Heey guys. I've been digging around for some free semi-realistic avian reference templates, but can't find any at all! I'm not into cartoonish or super realistic avians, I'm looking for something in-between. Doesn't matter what species it is, as long as it's an avian! Anthro dragons are good too. Thanks.

- Belatucadros


----------



## Caryatid (Feb 3, 2017)

Oh man! This is something I struggle with too.... I've drawn both a lot of avians and some anthro dragons but am still pretty new to the anatomy thing. Maybe I can make some quick samples templates  based on how I do things and upload them if they'll be helpful for folks. I know avians and other non-mammals  are kind of daunting bc its hard to adapt their anatomy in a humanoid way but i think its p possible!
(although my usual solution is just to... cover them in many layers of fancy clothing to mask my anatomical limitations)


----------



## SlimeMonsta (Feb 3, 2017)

If I knew more avians and such, I would make a Free to use base. Cause it seems like the avian family is under-rated.


----------



## Belatucadros (Feb 3, 2017)

I guess I'll just have to keep digging...


----------



## Caryatid (Feb 4, 2017)

Belatucadros said:


> I guess I'll just have to keep digging...


Good idea ahah... if i find any (or decide to make some) i'lll let u know!


----------



## Belatucadros (Feb 4, 2017)

Thanks!


----------



## Kirkzer (Feb 4, 2017)

www.furryteens.org: Free to use lineart

May be off some help?


----------



## Belatucadros (Feb 4, 2017)

Ah yes, I did see that. I'll look through it again though, thanks!


----------



## Alex K (Feb 4, 2017)

Not exactly sure what avian is but if you want a template all you gotta do is buy one at wal-mart


----------



## SSJ3Mewtwo (Feb 4, 2017)

Alex K said:


> Not exactly sure what avian is but if you want a template all you gotta do is buy one at wal-mart



Avian means bird.  So bird-anthros.

And obviously the OP is talking about a base for character design, not household painting or mounting supplies.

Please do not post blatantly off-topic commentary in other users' threads.


----------



## Alex K (Feb 4, 2017)

SSJ3Mewtwo said:


> Avian means bird.  So bird-anthros.
> 
> And obviously the OP is talking about a base for character design, not household painting or mounting supplies.
> 
> Please do not post blatantly off-topic commentary in other users' threads.



Okay then but I was just trying to suggest for help


----------



## Caryatid (Feb 12, 2017)

Ahoy!!! I tried my hand at making some avian bases/templates.
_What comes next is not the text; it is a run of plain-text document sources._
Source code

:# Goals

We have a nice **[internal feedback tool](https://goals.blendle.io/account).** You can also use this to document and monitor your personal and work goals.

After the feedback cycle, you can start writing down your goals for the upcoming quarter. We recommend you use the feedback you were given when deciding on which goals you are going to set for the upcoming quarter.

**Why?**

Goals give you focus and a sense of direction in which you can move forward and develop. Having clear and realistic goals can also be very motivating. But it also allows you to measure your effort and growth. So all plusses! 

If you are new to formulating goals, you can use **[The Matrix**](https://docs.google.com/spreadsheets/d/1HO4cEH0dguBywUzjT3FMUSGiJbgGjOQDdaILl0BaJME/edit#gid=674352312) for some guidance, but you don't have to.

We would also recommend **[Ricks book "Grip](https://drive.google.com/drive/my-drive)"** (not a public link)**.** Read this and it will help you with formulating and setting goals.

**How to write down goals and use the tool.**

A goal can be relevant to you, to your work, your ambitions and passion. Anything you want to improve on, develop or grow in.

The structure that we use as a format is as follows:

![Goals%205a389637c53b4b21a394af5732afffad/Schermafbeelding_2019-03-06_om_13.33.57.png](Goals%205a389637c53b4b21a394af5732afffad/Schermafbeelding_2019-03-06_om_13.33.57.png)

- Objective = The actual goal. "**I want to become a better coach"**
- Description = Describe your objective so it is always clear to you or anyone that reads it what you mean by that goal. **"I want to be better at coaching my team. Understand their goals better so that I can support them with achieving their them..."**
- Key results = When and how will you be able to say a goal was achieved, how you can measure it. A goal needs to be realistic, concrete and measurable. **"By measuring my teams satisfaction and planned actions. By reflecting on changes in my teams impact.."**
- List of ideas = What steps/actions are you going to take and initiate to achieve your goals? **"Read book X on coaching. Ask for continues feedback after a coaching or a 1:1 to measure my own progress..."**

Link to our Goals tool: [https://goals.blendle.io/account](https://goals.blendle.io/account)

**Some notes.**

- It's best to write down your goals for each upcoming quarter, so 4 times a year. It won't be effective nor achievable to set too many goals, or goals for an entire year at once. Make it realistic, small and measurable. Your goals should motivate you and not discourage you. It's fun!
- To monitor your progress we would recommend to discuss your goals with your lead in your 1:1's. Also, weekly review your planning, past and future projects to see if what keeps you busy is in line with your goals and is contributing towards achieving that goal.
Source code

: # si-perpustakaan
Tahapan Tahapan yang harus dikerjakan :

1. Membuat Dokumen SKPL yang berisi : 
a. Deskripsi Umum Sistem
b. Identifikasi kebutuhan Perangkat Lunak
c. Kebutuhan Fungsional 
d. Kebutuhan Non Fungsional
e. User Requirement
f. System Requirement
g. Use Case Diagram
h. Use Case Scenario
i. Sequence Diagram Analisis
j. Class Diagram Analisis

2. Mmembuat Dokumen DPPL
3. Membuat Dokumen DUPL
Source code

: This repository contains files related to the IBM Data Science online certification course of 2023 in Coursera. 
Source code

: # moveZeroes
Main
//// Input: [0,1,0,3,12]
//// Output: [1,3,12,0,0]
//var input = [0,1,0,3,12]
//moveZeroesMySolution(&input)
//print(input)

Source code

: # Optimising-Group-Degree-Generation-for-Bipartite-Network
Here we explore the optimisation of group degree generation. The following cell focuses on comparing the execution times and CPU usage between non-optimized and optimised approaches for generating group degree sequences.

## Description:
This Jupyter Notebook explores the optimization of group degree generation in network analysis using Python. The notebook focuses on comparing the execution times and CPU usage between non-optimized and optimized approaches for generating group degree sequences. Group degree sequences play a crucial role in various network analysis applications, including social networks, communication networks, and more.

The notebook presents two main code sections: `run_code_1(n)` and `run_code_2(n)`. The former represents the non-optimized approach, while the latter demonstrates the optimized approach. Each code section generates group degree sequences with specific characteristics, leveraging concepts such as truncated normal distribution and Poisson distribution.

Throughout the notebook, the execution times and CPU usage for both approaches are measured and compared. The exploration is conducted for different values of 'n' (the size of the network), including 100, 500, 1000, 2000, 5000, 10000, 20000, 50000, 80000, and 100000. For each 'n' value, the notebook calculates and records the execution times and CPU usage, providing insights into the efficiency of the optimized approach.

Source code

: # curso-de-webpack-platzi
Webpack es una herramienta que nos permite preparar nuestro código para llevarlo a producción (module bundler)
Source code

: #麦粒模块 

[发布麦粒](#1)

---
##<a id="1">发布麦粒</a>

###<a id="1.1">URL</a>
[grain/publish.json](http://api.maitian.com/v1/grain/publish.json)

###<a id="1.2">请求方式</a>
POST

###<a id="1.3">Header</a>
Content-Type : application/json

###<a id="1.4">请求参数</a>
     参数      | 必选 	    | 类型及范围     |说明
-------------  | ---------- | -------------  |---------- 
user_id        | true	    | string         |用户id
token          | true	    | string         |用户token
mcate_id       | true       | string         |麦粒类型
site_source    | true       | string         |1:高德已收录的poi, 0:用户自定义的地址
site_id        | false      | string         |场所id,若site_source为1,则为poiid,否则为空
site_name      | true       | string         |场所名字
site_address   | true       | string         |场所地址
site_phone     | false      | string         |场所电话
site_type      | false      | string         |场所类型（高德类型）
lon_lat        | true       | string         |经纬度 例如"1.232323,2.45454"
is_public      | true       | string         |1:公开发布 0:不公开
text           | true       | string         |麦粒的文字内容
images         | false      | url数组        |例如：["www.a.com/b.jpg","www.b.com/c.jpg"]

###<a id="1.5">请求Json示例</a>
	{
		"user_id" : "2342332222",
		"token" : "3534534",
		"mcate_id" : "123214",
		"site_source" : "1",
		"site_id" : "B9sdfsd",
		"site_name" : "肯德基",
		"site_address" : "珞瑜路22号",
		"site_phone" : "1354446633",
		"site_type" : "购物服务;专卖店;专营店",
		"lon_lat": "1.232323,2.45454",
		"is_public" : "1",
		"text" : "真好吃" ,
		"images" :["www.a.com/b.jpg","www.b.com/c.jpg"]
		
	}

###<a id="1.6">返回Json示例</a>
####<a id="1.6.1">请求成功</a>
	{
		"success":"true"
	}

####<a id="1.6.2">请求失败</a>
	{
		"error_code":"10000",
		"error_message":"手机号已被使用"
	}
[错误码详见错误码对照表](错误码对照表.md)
I've never made bases before so I'm not sure how detailed or not they're supposed to be but I decided to make like an absolute basic body type that  I usually start off with before I start piling on the clothes, accessories, etc. 

It's kind of a generic bird but depending on the shape of the beak you can change the look of it dramatically. If you do decide to use it its fine w/ credit! It should be a transparent file if u download.


----------



## Honey Lavender; (Feb 21, 2017)

Listen closely- You'll have to use a photo editor that is NOT paint, but this has just about every combination of every anthro one could think of... just leave the credit statement on the bottom margin enabled, and you'll be fine.
Ultimate Free Reference Sheet | RadPandas


----------



## Belatucadros (Feb 21, 2017)

I'll check it out, thanks!


----------